→ Task directions
The answer must be a single number: how many lines in the entries hold the string "akter".

Collection entries:
=== Section Start ===

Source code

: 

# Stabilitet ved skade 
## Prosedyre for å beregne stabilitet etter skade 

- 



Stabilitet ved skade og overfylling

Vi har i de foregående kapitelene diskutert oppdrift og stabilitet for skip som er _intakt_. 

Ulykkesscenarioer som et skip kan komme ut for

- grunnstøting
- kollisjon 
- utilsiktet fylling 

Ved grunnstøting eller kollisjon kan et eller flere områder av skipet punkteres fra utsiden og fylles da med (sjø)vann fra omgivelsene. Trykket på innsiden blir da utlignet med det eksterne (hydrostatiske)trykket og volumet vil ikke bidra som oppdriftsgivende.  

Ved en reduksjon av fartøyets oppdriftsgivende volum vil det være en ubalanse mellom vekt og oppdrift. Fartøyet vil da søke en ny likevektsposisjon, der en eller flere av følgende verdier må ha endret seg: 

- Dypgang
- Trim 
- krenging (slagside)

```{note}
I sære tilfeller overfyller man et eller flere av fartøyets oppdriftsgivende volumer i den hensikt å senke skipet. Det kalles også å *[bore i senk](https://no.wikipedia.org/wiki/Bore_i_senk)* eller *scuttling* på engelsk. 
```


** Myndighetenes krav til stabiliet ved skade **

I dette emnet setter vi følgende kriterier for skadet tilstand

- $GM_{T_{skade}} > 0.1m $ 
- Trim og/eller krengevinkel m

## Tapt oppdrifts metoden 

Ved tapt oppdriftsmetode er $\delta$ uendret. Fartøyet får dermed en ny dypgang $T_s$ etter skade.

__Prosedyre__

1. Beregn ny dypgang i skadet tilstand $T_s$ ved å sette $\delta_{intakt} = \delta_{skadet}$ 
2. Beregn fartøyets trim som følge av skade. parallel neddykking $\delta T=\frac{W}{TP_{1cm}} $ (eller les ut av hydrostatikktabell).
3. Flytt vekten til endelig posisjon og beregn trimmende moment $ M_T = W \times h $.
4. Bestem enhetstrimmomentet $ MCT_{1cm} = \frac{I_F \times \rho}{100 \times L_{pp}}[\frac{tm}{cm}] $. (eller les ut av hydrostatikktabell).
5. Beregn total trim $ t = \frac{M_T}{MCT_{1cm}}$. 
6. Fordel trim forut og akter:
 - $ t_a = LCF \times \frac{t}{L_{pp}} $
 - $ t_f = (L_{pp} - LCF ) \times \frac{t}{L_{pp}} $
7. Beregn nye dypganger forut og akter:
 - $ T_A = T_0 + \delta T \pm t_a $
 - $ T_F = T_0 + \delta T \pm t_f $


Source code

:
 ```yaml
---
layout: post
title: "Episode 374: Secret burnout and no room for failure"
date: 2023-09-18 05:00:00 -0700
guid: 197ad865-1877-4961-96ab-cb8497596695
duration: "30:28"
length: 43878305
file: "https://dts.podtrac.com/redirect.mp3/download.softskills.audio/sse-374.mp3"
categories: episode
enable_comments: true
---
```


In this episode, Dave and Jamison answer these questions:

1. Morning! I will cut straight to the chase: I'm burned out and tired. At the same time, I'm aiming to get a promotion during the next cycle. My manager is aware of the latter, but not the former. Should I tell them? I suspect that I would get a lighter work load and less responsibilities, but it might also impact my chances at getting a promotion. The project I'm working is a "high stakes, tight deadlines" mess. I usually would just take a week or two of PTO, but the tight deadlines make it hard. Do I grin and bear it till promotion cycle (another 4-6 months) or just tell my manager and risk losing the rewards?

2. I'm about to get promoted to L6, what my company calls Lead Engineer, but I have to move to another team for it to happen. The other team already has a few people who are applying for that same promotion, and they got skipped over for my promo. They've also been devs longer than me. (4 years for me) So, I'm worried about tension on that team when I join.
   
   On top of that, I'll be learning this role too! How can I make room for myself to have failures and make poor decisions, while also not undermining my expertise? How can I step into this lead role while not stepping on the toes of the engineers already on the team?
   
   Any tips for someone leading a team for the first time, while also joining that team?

=== Section End ===

→ Result of the exercise
2